No Bullying vs Global Bullying — The First Rule Adults Break
Every school assembly starts with the same message:
“No bullying. It hurts people. We don’t tolerate it here.”
Children understand this. They’re taught:
Don’t threaten people
Don’t intimidate people
Don’t use your power to hurt someone weaker
Don’t gang up on others
Don’t use fear to get what you want
If a child breaks these rules, there are consequences — detention, suspension, meetings with parents, counselling. Schools take bullying seriously.
But then children go home, turn on the news, and see the exact opposite from the adults running the world.
What the News Shows Instead
On the world stage, bullying isn’t just common — it’s normalised.

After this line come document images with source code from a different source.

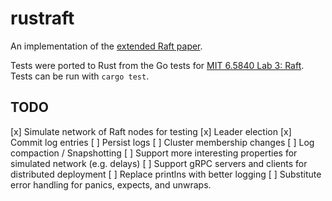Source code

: # rustraft

An implementation of the [extended Raft paper](https://raft.github.io/raft.pdf).

Tests were ported to Rust from the Go tests for [MIT 6.5840 Lab 3: Raft](https://pdos.csail.mit.edu/6.824/labs/lab-raft.html). Tests can be run with `cargo test`.

## TODO

[x] Simulate network of Raft nodes for testing
[x] Leader election
[x] Commit log entries
[ ] Persist logs
[ ] Cluster membership changes
[ ] Log compaction / Snapshotting
[ ] Support more interesting properties for simulated network (e.g. delays)
[ ] Support gRPC servers and clients for distributed deployment
[ ] Replace printlns with better logging
[ ] Substitute error handling for panics, expects, and unwraps.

Countries with the most power:
threaten weaker nations
impose sanctions that hurt civilians
intimidate governments
strike first “because we can”
demand obedience
punish disobedience
use fear as leverage
Statements like:
“We have the power to hit them, so we did.”
“They want what we have.”
“We’ll strike first.”
“We’ll teach them a lesson.”
If a child said any of this at school, they’d be marched straight to the principal’s office.
When nations say it, it’s called strategy, defence, or foreign policy.
The Double Standard Children Notice
A child is told:
“Don’t threaten people.”
“Don’t use force to get your way.”
“Don’t pick on someone smaller.”
“Don’t gang up on others.”
But the news shows:
alliances forming to pressure weaker nations
military threats used as negotiation tools
leaders boasting about strength
governments punishing entire populations
powerful countries deciding who is allowed to exist freely
If a child behaved like this, they’d be suspended. When adults do it, they’re invited to summits.
The Real Harm
School bullying affects:
one child
one family
one classroom
Global bullying affects:
millions of civilians
entire regions
generations of people
global stability
Yet the world reacts more strongly to a child pushing someone in the playground than to a nation pushing another nation into crisis.
The Question No Teacher Wants to Answer
Imagine a child raising their hand at assembly and asking:
“If bullying is wrong, why do countries do it every day?”
What is a teacher supposed to say?
“Because the world is complicated”?
“Because adults don’t follow the rules you do”?
“Because power changes the standards”?
“Because bullying is wrong unless you’re big enough to get away with it”?
Or do they lie?
Because the truth is simple:
**We tell children bullying is unacceptable.
But the world they see tells them bullying is how power works.**
And that contradiction is impossible to ignore.